## ASSIGNMENT
From the line containing "2022-07-13 | 7058 | 1173 |" down to the line containing "7060 | 1175 |" in the records below, reproduce every line exactly, ends included, and omit all others.
Start of DATA UNDER STUDY
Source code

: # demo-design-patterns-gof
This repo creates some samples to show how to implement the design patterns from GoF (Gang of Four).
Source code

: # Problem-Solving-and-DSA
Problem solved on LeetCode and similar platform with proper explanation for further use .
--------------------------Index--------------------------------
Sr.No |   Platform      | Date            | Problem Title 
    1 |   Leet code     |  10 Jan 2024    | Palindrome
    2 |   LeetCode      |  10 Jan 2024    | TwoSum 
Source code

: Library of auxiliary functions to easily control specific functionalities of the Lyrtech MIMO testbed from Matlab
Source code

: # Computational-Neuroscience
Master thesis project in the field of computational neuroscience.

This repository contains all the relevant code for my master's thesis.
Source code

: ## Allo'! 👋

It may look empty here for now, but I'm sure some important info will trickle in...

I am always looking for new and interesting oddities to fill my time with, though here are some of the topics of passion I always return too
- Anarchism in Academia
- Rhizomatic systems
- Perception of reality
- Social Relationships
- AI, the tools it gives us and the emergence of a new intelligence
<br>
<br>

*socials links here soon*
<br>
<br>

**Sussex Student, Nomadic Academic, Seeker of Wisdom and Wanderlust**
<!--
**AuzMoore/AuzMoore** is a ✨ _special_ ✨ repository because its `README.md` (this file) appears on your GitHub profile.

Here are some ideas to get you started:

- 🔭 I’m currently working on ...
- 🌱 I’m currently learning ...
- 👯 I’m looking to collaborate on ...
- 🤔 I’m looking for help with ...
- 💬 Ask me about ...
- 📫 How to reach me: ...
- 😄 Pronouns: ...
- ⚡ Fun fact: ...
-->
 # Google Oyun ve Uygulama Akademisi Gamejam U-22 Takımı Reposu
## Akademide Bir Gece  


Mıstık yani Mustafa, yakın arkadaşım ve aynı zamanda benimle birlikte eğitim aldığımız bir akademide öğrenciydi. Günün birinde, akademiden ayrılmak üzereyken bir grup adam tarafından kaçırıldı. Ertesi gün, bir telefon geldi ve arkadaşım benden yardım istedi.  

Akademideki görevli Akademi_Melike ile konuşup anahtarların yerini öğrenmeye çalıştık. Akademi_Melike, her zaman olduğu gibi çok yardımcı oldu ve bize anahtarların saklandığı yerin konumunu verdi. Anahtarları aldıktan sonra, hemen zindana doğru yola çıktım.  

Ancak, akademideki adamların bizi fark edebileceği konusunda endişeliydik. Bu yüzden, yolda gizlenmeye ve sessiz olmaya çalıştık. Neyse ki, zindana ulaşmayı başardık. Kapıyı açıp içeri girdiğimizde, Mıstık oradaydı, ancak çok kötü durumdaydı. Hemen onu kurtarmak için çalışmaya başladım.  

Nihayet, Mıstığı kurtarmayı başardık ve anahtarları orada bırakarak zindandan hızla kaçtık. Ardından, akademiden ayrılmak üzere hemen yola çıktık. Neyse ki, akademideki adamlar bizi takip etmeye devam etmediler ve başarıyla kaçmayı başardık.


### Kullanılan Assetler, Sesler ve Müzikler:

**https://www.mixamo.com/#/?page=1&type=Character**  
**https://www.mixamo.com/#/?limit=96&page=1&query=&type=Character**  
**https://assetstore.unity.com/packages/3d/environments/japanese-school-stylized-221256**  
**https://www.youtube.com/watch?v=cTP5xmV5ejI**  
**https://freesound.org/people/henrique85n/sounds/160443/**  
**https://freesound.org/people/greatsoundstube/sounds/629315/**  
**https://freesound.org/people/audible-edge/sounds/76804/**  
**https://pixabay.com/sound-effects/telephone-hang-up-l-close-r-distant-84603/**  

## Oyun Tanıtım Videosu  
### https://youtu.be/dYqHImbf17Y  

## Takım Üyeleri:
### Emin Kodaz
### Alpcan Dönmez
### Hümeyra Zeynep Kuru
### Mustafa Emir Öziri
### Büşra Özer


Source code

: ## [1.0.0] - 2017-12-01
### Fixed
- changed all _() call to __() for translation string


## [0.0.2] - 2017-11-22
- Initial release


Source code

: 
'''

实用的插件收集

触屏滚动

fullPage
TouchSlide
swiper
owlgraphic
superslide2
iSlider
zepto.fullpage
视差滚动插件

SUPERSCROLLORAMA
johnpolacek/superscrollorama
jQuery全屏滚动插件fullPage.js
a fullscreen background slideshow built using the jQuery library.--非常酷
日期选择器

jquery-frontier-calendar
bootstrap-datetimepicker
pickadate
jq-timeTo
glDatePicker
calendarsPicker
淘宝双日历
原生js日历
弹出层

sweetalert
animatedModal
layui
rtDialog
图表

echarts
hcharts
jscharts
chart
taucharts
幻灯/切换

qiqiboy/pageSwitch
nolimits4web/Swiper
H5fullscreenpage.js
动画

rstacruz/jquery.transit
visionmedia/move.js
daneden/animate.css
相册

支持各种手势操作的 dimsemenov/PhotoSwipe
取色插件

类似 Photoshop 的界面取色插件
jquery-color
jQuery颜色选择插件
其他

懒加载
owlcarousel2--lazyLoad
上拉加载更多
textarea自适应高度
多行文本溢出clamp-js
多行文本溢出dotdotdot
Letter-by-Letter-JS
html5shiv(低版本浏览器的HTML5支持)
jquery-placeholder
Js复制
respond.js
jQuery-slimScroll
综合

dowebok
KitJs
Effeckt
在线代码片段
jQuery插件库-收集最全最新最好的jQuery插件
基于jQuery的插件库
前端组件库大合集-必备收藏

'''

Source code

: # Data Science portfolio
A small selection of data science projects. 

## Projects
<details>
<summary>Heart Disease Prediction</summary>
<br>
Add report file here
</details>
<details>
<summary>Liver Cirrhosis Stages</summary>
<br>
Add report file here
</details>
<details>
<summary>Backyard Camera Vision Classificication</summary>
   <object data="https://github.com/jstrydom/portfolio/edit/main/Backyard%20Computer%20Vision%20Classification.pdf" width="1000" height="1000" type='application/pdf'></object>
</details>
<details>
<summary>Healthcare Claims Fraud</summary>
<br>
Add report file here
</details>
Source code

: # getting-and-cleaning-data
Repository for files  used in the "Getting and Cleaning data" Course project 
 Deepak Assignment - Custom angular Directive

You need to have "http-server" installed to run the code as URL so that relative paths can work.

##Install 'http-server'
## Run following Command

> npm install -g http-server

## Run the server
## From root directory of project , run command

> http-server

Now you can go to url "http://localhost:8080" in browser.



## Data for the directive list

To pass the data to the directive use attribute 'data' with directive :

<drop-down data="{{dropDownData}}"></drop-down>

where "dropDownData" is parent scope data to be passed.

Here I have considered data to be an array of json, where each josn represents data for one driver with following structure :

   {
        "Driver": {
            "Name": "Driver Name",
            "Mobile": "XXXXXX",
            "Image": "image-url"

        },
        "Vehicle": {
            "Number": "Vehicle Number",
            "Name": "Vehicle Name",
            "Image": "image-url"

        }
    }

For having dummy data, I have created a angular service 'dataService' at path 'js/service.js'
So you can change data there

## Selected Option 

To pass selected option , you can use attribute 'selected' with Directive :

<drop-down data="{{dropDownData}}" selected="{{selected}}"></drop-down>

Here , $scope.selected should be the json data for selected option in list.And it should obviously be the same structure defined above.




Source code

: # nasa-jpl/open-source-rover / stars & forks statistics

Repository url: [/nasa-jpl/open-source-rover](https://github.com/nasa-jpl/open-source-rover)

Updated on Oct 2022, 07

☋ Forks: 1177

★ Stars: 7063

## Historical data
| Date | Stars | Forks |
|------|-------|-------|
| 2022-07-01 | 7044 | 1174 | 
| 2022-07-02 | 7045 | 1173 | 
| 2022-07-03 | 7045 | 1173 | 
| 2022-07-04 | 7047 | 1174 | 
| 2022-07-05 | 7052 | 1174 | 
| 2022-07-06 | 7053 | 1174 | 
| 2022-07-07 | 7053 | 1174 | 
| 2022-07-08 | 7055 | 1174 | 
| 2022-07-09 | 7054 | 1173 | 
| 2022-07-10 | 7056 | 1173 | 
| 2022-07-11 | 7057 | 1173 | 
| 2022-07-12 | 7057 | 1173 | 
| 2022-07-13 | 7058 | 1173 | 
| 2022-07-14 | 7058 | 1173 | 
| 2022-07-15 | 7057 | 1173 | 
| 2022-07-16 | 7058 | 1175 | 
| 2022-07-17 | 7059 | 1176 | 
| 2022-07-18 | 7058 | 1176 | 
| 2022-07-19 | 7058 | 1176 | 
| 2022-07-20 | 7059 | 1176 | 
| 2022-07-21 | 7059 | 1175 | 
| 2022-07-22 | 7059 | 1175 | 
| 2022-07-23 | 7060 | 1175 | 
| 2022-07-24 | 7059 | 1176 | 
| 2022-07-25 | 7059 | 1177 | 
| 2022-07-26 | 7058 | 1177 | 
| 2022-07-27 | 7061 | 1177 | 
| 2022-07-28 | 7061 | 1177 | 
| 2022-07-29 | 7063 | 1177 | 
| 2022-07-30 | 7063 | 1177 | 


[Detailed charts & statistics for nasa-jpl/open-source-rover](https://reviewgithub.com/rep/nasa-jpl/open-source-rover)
End of DATA UNDER STUDY
## RESPONSE
| 2022-07-13 | 7058 | 1173 | 
| 2022-07-14 | 7058 | 1173 | 
| 2022-07-15 | 7057 | 1173 | 
| 2022-07-16 | 7058 | 1175 | 
| 2022-07-17 | 7059 | 1176 | 
| 2022-07-18 | 7058 | 1176 | 
| 2022-07-19 | 7058 | 1176 | 
| 2022-07-20 | 7059 | 1176 | 
| 2022-07-21 | 7059 | 1175 | 
| 2022-07-22 | 7059 | 1175 | 
| 2022-07-23 | 7060 | 1175 | 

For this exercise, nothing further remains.